For this exercise, copy out each line of the material below that includes "screenshots".

• **Supplied records**
--- --- ---

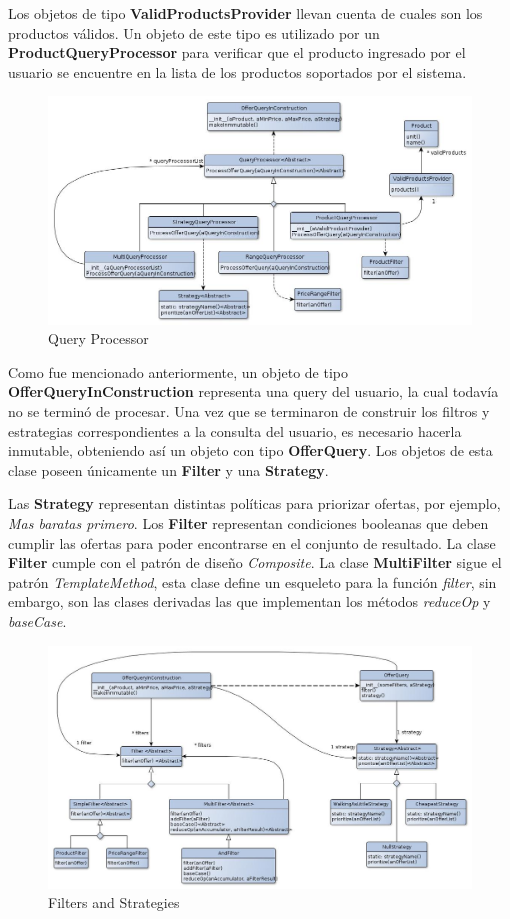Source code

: \documentclass[10pt, a4paper]{article}
\begin{document}
Los objetos de tipo \textbf{ValidProductsProvider} llevan cuenta de cuales son los productos válidos. Un objeto de este tipo es utilizado por un \textbf{ProductQueryProcessor} para verificar que el producto ingresado por el usuario se encuentre en la lista de los productos soportados por el sistema.

\begin{figure}[H]
\centering
\includegraphics[scale=0.5]{graphics/queryProcessor_class.jpg}
\caption{Query Processor}
\end{figure}

Como fue mencionado anteriormente, un objeto de tipo \textbf{OfferQueryInConstruction} representa una query del usuario, la cual todavía no se terminó de procesar. Una vez que se terminaron de construir los filtros y estrategias correspondientes a la consulta del usuario, es necesario hacerla inmutable, obteniendo así un objeto con tipo \textbf{OfferQuery}. Los objetos de esta clase poseen únicamente un \textbf{Filter} y una \textbf{Strategy}.

Las \textbf{Strategy} representan distintas políticas para priorizar ofertas, por ejemplo, \emph{Mas baratas primero}. Los \textbf{Filter} representan condiciones booleanas que deben cumplir las ofertas para poder encontrarse en el conjunto de resultado. La clase \textbf{Filter} cumple con el patrón de diseño \emph{Composite}. La clase \textbf{MultiFilter} sigue el patrón \emph{TemplateMethod}, esta clase define un esqueleto para la función \emph{filter}, sin embargo, son las clases derivadas las que implementan los métodos \emph{reduceOp} y \emph{baseCase}.

\begin{figure}[H]
\centering
\includegraphics[width=\textwidth]{graphics/filter_class.jpg}
\caption{Filters and Strategies}
\end{figure}
\end{document}
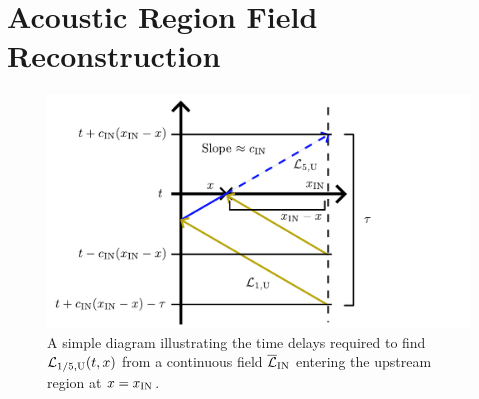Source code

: \section{Acoustic Region Field Reconstruction}

\begin{figure}[t]
\centering
\includegraphics[scale=0.60]{assets/imgs/inlet-adcbc-spatial-field.pdf}
\caption{A simple diagram illustrating the time delays required to find $\cl{L}_{1/5, \rm{U}}(t, x)$ from a continuous field $\overline{\cl{L}}_{\rm{IN}}$ entering the upstream region at $x = x_{\rm{IN}}$.}
\label{fig:field-reconstruction}
\end{figure}

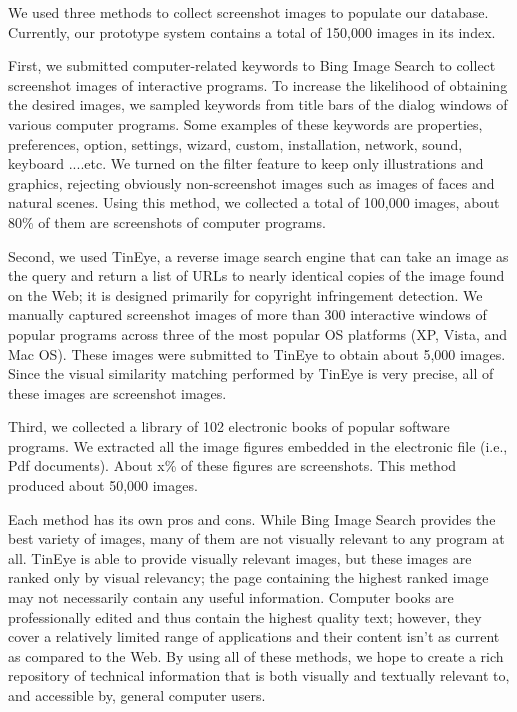\documentclass{www2010-submission}
\begin{document}

We used three methods to collect screenshot images to populate our
database. Currently, our prototype system contains a total of
150,000 images in its index.

First, we submitted computer-related keywords to Bing Image Search
to collect screenshot images of interactive programs. To increase
the likelihood of obtaining the desired images, we sampled
keywords from title bars of the dialog windows of various computer
programs. Some examples of these keywords are properties,
preferences, option, settings, wizard, custom, installation,
network, sound, keyboard ....etc. We turned on the filter feature
to keep only illustrations and graphics, rejecting obviously
non-screenshot images such as images of faces and natural scenes.
Using this method, we collected a total of 100,000 images, about
80\% of them are screenshots of computer programs.

Second, we used TinEye, a reverse image search engine that can
take an image as the query and return a list of URLs to nearly
identical copies of the image found on the Web; it is designed primarily for copyright
infringement detection. We manually captured screenshot images of more than
300 interactive windows of popular programs across three of the
most popular OS platforms (XP, Vista, and Mac OS). These images
were submitted to TinEye to obtain about 5,000 images. Since the
visual similarity matching performed by TinEye is very precise,
all of these images are screenshot images.

Third, we collected a library of 102 electronic books of popular
software programs. We extracted all the image figures embedded in
the electronic file (i.e., Pdf documents). About x\% of these
figures are screenshots. This method produced about 50,000 images.

Each method has its own pros and cons. While Bing Image Search
provides the best variety of images, many of them are not visually
relevant to any program at all. TinEye is able to provide visually
relevant images, but these images are ranked only by visual
relevancy; the page containing the highest ranked image may not
necessarily contain any useful information. Computer books are
professionally edited and thus contain the highest quality
text; however, they cover a relatively limited range of applications
and their content isn't as current as compared to the Web. By
using all of these methods, we hope to create a rich repository of
technical information that is both visually and textually relevant
to, and accessible by, general computer users.
 
\end{document}

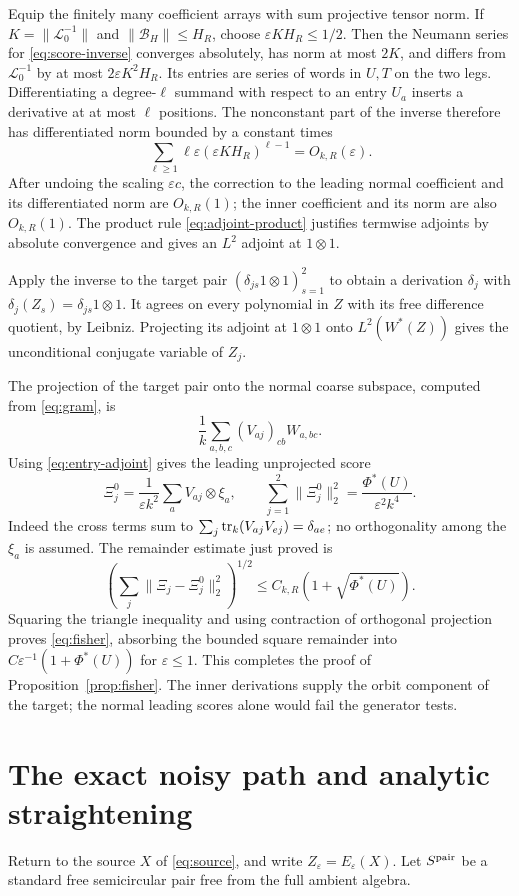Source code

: \documentclass[11pt]{article}
\theoremstyle{definition}\newtheorem{definition}[theorem]{Definition}
\theoremstyle{remark}\newtheorem{remark}[theorem]{Remark}
\newcommand{\eps}{\varepsilon}\newcommand{\id}{\mathrm{id}}
\begin{document}
Equip the finitely many coefficient arrays with sum projective tensor
norm. If $K=\|\mathcal L_0^{-1}\|$ and
$\|\mathcal B_H\|\leq H_R$, choose $\eps KH_R\leq1/2$.
Then the Neumann series for \eqref{eq:score-inverse} converges absolutely,
has norm at most $2K$, and differs from $\mathcal L_0^{-1}$ by at most
$2\eps K^2H_R$. Its entries are series of words in $U,T$ on the two
legs. Differentiating a degree-$\ell$ summand with respect to an entry
$U_a$ inserts a derivative at at most $\ell$ positions. The
nonconstant part of the inverse therefore has differentiated norm
bounded by a constant times
\[
 \sum_{\ell\geq1}\ell\eps(\eps KH_R)^{\ell-1}=O_{k,R}(\eps).
\]
After undoing the scaling $\eps c$, the correction to the leading
normal coefficient and its differentiated norm are $O_{k,R}(1)$;
the inner coefficient and its norm are also $O_{k,R}(1)$.
The product rule \eqref{eq:adjoint-product} justifies termwise
adjoints by absolute convergence and gives an $L^2$ adjoint at
$1\otimes1$.

Apply the inverse to the target pair
$(\delta_{js}1\otimes1)_{s=1}^2$ to obtain a derivation $\delta_j$
with $\delta_j(Z_s)=\delta_{js}1\otimes1$. It agrees on every
polynomial in $Z$ with its free difference quotient, by Leibniz.
Projecting its adjoint at $1\otimes1$ onto $L^2(W^*(Z))$ gives the
unconditional conjugate variable of $Z_j$.

The projection of the target pair onto the normal coarse subspace,
computed from \eqref{eq:gram}, is
\[
 \frac1k\sum_{a,b,c}(V_{aj})_{cb}W_{a,bc}.
\]
Using \eqref{eq:entry-adjoint} gives the leading unprojected score
\begin{equation}\label{eq:leading-score}
 \Xi_j^0=\frac1{\eps k^2}\sum_a V_{aj}\otimes\xi_a,
 \qquad
 \sum_{j=1}^2\|\Xi_j^0\|_2^2
 =\frac{\Phi^*(U)}{\eps^2k^4}.
\end{equation}
Indeed the cross terms sum to
$\sum_j\tr_k(V_{aj}V_{ej})=\delta_{ae}$; no orthogonality among the
$\xi_a$ is assumed. The remainder estimate just proved is
\[
 \left(\sum_j\|\Xi_j-\Xi_j^0\|_2^2\right)^{1/2}
 \leq C_{k,R}(1+\sqrt{\Phi^*(U)}).
\]
Squaring the triangle inequality and using contraction of orthogonal
projection proves \eqref{eq:fisher}, absorbing the bounded square
remainder into $C\eps^{-1}(1+\Phi^*(U))$ for $\eps\leq1$.
This completes the proof of Proposition~\ref{prop:fisher}.
The inner derivations supply the orbit component of the target;
the normal leading scores alone would fail the generator tests.

\section{The exact noisy path and analytic straightening}
\label{sec:coupling}
Return to the source $X$ of \eqref{eq:source}, and write
$Z_\eps=E_\eps(X)$. Let $S^{\rm pair}$ be a standard free
semicircular pair free from the full ambient algebra.
\end{document}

--- --- ---

• **Solution to this task**
80\% of them are screenshots of computer programs.
figures are screenshots. This method produced about 50,000 images.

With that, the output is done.